THE PROBLEM:
Wherever the word "ecrm" appears in the entries, copy the whole line.
....
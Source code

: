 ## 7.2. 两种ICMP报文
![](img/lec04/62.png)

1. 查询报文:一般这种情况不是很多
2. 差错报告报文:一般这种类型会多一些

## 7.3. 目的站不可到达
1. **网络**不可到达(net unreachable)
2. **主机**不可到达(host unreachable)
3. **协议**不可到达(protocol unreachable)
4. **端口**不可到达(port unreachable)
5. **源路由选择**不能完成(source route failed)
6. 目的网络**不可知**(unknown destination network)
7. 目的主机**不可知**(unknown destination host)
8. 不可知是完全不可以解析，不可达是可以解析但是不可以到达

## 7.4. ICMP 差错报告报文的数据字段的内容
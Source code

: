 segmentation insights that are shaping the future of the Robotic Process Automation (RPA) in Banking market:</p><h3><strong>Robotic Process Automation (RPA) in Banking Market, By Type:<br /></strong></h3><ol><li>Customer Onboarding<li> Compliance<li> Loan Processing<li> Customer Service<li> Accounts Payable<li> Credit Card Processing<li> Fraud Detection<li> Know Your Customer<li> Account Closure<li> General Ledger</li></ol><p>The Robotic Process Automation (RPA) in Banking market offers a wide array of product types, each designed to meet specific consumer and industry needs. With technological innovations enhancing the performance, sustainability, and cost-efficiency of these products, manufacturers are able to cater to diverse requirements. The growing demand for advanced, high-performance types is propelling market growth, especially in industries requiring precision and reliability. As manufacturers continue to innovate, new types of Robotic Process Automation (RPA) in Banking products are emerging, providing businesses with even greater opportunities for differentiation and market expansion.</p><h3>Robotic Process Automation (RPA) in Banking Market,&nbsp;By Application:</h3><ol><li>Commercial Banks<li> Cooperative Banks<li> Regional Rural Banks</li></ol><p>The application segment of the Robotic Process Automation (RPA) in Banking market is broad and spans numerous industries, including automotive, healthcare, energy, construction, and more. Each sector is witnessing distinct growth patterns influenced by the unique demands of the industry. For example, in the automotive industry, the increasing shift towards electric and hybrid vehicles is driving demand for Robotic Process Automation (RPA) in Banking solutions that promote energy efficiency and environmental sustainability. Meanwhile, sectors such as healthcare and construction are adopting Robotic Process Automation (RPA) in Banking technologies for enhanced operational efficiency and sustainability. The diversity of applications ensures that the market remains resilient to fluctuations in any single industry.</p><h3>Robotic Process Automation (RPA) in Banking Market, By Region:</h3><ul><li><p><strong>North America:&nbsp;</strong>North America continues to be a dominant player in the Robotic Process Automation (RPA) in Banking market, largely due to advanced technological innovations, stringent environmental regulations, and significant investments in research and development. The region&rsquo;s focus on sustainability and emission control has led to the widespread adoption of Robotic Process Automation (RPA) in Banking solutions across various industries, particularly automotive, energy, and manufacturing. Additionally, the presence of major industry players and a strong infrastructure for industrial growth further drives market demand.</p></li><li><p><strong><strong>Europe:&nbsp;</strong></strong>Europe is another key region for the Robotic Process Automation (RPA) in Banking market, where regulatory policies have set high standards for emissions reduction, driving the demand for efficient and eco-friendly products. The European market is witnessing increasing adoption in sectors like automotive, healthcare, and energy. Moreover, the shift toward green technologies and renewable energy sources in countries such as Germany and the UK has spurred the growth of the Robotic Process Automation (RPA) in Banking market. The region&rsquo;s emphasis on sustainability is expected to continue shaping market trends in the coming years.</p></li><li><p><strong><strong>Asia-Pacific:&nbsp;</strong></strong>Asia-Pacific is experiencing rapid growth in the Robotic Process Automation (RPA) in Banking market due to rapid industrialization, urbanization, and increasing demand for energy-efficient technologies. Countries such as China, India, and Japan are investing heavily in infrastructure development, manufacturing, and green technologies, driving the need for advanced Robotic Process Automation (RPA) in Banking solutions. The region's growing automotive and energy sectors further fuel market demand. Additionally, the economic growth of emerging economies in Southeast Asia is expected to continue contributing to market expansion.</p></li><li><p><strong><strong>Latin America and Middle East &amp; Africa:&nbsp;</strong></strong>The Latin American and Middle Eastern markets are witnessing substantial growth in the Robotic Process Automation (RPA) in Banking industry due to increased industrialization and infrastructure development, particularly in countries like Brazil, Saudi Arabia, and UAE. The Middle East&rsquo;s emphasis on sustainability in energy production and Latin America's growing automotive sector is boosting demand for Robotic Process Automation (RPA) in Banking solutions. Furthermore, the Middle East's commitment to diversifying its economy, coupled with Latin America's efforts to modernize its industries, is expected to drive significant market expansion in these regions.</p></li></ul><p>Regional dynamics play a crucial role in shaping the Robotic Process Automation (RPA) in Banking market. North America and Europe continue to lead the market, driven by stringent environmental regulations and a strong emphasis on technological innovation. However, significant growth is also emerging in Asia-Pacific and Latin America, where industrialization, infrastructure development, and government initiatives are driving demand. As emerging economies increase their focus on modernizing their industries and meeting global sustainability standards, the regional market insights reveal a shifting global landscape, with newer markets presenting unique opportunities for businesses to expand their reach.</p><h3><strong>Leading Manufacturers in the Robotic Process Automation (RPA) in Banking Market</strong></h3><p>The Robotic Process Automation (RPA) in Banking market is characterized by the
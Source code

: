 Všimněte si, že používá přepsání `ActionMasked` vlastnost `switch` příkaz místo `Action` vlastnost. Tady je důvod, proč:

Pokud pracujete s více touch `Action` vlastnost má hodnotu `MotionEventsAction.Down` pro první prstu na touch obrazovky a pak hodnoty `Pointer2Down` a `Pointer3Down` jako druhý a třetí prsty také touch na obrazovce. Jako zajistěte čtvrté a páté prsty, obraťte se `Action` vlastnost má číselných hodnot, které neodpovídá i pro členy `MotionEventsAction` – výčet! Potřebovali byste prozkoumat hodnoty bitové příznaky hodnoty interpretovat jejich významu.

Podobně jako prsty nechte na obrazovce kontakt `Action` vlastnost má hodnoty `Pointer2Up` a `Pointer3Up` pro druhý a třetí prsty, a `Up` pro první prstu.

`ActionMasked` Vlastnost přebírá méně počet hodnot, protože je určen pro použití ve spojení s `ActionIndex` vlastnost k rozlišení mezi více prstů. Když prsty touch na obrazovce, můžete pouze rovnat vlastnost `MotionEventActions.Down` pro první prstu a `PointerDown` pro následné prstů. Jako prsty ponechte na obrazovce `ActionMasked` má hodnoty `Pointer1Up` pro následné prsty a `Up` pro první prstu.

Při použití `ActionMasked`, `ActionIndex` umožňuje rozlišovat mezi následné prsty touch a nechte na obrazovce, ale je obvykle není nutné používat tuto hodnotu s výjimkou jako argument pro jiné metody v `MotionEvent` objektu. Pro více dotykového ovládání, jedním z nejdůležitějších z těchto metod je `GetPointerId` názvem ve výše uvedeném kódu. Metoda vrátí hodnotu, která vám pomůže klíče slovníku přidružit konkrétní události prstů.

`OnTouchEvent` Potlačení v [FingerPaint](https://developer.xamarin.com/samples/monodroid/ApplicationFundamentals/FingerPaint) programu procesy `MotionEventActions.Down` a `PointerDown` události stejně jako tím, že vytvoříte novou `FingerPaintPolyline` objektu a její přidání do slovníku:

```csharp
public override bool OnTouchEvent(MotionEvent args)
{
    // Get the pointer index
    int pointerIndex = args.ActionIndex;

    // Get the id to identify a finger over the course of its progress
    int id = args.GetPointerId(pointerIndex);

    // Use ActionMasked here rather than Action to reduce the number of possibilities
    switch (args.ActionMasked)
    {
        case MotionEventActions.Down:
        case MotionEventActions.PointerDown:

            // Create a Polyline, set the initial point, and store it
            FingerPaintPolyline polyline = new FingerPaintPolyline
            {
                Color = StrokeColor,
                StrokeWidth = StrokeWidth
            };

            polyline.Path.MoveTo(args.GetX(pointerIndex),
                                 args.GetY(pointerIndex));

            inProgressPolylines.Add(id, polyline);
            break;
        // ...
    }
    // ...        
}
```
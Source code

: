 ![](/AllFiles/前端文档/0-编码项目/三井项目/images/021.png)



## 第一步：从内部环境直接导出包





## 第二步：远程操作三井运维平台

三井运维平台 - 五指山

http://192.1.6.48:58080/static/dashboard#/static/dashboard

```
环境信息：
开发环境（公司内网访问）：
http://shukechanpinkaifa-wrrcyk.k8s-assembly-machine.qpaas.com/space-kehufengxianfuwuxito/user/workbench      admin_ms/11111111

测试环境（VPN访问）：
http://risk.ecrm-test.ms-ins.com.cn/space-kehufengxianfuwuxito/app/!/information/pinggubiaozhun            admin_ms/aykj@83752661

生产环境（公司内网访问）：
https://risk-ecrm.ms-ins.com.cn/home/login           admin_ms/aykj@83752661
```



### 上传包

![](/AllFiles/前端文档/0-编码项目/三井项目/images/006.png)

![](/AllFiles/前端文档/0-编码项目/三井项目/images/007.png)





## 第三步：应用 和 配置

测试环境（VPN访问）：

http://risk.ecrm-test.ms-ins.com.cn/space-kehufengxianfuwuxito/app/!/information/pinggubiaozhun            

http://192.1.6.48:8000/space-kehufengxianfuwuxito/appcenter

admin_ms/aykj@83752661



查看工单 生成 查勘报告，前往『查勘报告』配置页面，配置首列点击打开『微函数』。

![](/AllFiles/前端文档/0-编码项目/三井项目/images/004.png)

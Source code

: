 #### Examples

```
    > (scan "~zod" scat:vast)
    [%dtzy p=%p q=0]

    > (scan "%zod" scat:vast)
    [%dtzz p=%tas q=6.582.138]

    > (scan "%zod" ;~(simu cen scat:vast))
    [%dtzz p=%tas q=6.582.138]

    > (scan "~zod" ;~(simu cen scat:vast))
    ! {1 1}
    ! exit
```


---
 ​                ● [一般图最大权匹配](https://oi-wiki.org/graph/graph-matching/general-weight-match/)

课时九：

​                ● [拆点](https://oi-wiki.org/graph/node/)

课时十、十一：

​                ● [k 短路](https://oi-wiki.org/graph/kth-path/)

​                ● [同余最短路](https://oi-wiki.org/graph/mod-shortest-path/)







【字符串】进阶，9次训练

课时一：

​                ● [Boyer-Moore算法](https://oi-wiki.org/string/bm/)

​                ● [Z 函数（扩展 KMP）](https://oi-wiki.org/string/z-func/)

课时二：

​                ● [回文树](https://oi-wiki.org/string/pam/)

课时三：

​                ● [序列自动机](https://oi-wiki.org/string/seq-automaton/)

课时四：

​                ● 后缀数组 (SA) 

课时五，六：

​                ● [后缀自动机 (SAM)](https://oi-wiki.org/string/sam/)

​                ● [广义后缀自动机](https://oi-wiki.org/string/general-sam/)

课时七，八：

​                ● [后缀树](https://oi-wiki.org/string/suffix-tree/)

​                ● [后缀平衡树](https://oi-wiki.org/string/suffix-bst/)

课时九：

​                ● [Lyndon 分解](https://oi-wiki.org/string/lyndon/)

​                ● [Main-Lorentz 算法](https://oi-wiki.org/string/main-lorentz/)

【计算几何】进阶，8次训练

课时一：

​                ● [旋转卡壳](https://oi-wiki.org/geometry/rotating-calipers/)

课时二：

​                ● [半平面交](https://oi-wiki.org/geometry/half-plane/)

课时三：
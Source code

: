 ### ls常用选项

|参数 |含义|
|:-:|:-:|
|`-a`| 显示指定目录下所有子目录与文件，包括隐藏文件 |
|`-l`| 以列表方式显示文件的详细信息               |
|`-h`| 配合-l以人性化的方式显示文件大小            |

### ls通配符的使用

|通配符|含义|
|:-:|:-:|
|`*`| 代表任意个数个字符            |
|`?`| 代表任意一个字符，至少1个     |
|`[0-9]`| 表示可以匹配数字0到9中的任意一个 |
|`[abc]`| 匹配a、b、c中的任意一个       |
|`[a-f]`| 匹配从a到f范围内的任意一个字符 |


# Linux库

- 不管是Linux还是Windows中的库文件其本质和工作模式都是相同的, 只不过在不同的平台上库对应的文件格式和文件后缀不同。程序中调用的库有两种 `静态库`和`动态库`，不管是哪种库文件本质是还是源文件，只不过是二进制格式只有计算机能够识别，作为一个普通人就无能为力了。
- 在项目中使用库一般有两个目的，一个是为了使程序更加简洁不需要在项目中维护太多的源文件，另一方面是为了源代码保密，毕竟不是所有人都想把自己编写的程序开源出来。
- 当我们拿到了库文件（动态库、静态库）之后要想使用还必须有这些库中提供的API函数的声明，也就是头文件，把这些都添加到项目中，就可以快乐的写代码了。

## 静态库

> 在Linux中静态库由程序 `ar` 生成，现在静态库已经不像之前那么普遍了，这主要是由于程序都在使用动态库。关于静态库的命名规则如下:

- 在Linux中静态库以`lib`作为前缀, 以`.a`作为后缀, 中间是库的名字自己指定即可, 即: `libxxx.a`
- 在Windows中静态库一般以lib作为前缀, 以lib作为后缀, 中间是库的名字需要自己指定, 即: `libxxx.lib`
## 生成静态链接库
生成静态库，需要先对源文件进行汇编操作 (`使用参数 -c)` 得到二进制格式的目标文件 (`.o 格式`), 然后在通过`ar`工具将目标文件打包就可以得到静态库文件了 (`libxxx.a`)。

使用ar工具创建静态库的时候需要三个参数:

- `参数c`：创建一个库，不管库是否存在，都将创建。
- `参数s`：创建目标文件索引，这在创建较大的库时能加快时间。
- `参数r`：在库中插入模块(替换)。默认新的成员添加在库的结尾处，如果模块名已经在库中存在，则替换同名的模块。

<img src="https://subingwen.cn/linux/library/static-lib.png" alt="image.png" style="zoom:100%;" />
....
TASK ANSWER:
http://risk.ecrm-test.ms-ins.com.cn/space-kehufengxianfuwuxito/app/!/information/pinggubiaozhun            admin_ms/aykj@83752661
https://risk-ecrm.ms-ins.com.cn/home/login           admin_ms/aykj@83752661
http://risk.ecrm-test.ms-ins.com.cn/space-kehufengxianfuwuxito/app/!/information/pinggubiaozhun            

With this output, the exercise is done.